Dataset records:
================================
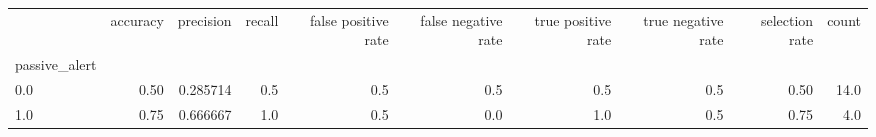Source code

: \begin{tabular}{lrrrrrrrrr}
\toprule
{} &  accuracy &  precision &  recall &  false positive rate &  false negative rate &  true positive rate &  true negative rate &  selection rate &  count \\
passive\_alert &           &            &         &                      &                      &                     &                     &                 &        \\
\midrule
0.0           &      0.50 &   0.285714 &     0.5 &                  0.5 &                  0.5 &                 0.5 &                 0.5 &            0.50 &   14.0 \\
1.0           &      0.75 &   0.666667 &     1.0 &                  0.5 &                  0.0 &                 1.0 &                 0.5 &            0.75 &    4.0 \\
\bottomrule
\end{tabular}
================================
TASK DIRECTIONS: Report every line in the data above in which the word "tabular" appears.

YOUR RESPONSE:
: \begin{tabular}{lrrrrrrrrr}
\end{tabular}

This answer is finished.